- _WORK INSTRUCTIONS_: Within the listing, each line that has the string "width" should be copied.

- _RECORDED INFORMATION_:
============================================================

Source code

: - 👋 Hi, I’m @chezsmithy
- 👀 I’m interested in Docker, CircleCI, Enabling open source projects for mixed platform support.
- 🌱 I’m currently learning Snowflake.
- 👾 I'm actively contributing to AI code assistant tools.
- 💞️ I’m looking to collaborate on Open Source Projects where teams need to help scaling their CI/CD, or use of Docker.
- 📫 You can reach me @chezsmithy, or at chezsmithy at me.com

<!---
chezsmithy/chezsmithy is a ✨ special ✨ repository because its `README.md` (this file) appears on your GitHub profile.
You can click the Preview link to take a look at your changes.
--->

============================================================

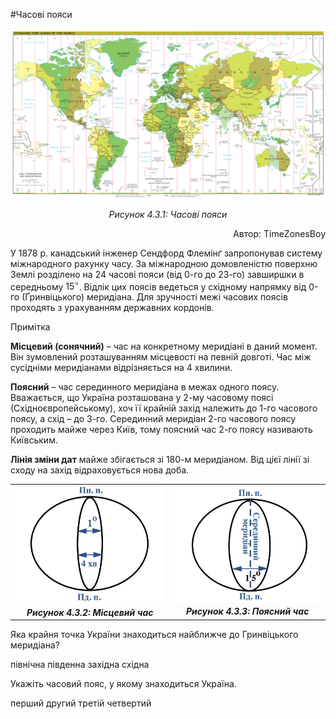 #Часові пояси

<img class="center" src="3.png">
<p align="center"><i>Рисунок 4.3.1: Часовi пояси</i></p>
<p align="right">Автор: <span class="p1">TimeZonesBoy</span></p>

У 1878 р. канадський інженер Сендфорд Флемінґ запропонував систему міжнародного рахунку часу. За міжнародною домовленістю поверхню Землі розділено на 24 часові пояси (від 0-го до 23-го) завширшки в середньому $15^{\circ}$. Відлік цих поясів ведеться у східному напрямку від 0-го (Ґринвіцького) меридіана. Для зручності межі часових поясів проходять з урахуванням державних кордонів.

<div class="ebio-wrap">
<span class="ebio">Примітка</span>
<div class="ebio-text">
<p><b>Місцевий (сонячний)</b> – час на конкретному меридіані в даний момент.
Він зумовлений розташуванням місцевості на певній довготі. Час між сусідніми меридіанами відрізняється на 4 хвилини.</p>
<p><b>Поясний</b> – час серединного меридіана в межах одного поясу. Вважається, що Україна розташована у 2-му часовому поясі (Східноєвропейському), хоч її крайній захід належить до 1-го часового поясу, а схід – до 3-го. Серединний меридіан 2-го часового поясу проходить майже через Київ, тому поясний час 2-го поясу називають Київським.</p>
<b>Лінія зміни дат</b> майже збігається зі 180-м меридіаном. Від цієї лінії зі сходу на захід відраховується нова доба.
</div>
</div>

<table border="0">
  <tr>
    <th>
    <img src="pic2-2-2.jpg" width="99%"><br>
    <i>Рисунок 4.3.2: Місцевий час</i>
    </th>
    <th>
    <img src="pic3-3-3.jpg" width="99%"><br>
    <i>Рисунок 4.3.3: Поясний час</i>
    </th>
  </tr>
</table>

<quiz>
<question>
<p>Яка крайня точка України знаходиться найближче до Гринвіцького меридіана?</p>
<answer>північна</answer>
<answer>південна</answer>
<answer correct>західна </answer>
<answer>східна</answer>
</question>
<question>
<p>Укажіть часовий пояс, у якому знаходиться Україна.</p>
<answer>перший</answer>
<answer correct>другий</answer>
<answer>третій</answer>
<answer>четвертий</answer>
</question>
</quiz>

============================================================

- _REPLY TO THE TASK_:
    <img src="pic2-2-2.jpg" width="99%"><br>
    <img src="pic3-3-3.jpg" width="99%"><br>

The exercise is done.